Additional Reflections from a Day in the Life of a PGY-4

The great thing about the fourth year of residency in our program is that it's highly customizable, consisting mostly of elective time, allowing each resident to pursue clinical and research experiences they prefer. I served as chief resident for education and research during my fourth year and consistent with my ambitions for a future research career in academia, I utilized most of my time for research, scholarly work, teaching and administrative work. My clinical responsibilities consisted of Resident Psychotherapy Clinic, in which I followed weekly with my two long-term psychodynamic psychotherapy patients, and the FIRST clinic, devoted to patients with first-episode and early psychosis. The elective rotation at FIRST clinic did not exist previously, and I had created that elective given my clinical interest in that patient population. This is another instance of how the program is willing to create new experiences for the residents if they do not already exist.
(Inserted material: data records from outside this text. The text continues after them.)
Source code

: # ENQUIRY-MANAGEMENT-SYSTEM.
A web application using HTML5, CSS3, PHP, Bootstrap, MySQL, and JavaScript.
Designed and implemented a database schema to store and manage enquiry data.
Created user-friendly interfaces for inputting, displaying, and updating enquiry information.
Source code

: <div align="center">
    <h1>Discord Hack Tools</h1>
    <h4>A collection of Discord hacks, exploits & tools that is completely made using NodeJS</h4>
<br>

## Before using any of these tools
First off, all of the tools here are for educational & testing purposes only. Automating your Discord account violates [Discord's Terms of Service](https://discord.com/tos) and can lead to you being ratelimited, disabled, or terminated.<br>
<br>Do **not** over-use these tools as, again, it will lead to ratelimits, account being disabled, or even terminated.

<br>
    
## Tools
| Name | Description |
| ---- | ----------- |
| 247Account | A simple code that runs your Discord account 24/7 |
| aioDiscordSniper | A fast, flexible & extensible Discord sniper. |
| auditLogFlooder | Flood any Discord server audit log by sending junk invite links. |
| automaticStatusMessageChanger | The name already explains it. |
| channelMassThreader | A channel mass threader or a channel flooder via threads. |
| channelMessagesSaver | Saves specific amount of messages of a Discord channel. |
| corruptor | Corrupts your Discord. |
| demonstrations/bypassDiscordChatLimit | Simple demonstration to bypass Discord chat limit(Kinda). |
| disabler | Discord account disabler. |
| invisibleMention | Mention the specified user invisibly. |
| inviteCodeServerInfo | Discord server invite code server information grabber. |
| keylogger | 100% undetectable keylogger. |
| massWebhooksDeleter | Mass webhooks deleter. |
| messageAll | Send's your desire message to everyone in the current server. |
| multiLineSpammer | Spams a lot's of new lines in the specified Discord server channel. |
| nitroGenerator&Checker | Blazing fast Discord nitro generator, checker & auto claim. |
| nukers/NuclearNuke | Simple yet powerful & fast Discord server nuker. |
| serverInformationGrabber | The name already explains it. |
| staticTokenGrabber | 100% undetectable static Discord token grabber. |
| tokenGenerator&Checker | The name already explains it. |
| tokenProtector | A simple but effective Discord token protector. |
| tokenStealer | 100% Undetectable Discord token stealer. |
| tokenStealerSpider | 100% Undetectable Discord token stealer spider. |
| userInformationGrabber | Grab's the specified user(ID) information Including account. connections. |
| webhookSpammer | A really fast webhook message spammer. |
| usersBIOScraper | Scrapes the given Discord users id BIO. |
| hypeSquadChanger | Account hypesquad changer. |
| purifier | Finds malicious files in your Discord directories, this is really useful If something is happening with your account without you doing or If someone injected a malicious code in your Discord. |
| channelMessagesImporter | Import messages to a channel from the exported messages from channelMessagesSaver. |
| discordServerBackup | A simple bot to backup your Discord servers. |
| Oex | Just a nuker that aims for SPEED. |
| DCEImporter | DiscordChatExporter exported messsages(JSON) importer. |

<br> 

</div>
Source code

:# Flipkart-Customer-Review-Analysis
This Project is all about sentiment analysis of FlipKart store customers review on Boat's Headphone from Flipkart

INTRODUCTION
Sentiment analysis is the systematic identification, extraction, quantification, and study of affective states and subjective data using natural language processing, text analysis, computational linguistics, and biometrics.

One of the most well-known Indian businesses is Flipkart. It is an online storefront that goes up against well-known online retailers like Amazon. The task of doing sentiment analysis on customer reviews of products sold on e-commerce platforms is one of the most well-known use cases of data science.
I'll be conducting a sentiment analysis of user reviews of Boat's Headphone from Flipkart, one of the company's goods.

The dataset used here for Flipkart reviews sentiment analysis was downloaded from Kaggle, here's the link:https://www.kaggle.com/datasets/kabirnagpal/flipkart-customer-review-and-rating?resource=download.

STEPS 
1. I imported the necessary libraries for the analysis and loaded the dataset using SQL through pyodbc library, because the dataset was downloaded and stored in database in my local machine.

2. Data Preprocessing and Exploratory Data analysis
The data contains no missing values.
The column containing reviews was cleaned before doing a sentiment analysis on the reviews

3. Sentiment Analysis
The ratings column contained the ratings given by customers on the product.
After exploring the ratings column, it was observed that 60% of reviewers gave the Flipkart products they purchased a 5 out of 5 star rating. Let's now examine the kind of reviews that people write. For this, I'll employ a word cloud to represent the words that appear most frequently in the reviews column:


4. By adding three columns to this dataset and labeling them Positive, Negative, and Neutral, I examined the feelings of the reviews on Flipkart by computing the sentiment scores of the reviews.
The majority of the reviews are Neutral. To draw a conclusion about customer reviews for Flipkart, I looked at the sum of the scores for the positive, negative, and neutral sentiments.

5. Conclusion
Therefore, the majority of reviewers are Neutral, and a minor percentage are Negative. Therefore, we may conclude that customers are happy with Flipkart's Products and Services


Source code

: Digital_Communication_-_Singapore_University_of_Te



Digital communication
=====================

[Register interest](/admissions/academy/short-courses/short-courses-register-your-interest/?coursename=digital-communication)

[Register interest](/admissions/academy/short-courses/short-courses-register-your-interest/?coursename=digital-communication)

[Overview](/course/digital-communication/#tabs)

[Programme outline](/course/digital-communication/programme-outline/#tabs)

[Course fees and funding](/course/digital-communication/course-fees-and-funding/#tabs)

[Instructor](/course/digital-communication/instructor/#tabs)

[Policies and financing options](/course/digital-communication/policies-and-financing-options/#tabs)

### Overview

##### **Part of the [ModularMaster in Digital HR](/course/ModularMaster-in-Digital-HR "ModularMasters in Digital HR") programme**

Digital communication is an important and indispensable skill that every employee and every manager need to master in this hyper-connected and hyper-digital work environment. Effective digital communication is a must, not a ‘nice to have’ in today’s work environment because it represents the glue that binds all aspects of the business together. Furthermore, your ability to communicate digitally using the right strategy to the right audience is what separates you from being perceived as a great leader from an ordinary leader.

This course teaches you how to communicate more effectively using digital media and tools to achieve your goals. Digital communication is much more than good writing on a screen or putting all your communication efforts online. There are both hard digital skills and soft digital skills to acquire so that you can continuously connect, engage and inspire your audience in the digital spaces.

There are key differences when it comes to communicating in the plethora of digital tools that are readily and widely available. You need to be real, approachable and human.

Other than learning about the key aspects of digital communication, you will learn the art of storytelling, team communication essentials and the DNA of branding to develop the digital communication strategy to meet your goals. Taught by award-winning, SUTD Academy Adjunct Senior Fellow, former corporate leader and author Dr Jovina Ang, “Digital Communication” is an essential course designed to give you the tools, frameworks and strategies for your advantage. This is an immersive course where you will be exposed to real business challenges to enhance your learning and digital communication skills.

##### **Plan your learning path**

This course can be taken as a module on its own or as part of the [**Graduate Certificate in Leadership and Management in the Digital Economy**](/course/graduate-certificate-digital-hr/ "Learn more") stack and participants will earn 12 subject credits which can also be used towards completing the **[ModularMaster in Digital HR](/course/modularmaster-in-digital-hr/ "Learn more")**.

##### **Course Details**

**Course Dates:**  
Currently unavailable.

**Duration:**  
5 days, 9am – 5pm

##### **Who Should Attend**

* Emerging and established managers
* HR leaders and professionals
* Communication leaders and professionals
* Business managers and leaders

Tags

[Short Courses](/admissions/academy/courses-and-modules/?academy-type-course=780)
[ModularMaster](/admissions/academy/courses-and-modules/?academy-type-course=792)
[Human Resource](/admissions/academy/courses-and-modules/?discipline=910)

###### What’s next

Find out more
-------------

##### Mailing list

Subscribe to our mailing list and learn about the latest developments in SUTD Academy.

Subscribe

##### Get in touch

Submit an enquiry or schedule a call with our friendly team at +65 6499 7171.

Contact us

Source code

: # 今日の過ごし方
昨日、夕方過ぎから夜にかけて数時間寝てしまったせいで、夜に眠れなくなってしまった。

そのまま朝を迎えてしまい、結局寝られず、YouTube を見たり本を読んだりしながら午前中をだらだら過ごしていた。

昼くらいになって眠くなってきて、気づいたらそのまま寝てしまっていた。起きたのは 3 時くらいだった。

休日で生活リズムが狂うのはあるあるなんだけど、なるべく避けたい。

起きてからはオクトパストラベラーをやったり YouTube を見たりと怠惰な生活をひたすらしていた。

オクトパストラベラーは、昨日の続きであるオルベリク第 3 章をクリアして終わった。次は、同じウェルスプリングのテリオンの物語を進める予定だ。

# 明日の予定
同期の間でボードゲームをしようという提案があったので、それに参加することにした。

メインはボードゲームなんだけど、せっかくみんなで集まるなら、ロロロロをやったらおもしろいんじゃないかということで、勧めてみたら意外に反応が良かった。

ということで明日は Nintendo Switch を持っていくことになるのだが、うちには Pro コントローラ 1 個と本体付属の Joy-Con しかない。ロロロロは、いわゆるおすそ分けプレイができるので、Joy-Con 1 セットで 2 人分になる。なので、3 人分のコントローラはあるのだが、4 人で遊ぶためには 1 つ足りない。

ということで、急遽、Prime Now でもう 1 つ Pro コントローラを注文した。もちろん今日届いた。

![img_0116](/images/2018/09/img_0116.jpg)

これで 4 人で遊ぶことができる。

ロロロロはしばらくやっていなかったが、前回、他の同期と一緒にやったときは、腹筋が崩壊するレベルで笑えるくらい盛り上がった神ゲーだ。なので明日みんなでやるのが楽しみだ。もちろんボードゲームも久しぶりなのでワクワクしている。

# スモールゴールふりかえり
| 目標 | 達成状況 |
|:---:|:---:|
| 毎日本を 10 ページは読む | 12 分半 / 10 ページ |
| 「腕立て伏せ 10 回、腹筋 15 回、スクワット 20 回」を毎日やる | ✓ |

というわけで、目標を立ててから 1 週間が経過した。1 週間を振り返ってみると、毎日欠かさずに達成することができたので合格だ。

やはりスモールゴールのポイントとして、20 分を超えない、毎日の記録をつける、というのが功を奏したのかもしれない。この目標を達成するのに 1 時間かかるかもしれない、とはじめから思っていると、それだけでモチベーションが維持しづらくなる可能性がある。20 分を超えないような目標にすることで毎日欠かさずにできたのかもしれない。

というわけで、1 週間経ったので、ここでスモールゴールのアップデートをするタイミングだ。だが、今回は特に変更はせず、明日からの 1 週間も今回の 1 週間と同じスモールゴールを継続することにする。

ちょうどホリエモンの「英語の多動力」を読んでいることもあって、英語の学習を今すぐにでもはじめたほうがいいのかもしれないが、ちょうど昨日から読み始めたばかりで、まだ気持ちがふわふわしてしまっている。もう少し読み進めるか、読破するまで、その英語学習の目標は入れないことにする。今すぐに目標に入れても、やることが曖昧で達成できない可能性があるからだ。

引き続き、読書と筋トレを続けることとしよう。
I utilized my research time by collaborating with researchers in the department. I became the principal investigator of a patient survey study in the psychiatry inpatient and community outpatient setting investigating how the experience of psychiatric hospitalization impacts subsequent trust in the outpatient psychiatric provider, and forthcomingness about psychiatric symptoms such as suicidal thoughts. I became involved in a clinical trial of pioglitazone use in bipolar depression and conducted secondary analysis of research data from clinical trials in the department. I used further scholarly time to work on a manuscript on the subject of philosophy and psychiatry.

I was enrolled in the Leadership in Medical Education (clinician educator) track of the residency, and my educational project consisted of a didactic course on the philosophy of psychiatry, which I had developed and taught to the psychiatry residents in the program. I also utilized my educational time to develop a didactic series for PGY4s: neuroscience for psychiatrists.

I found this mix of clinical, research, scholarly and administrative work highly rewarding and plan to seek this in my future career. I am very glad that the flexibility of the program allowed me to be so productive.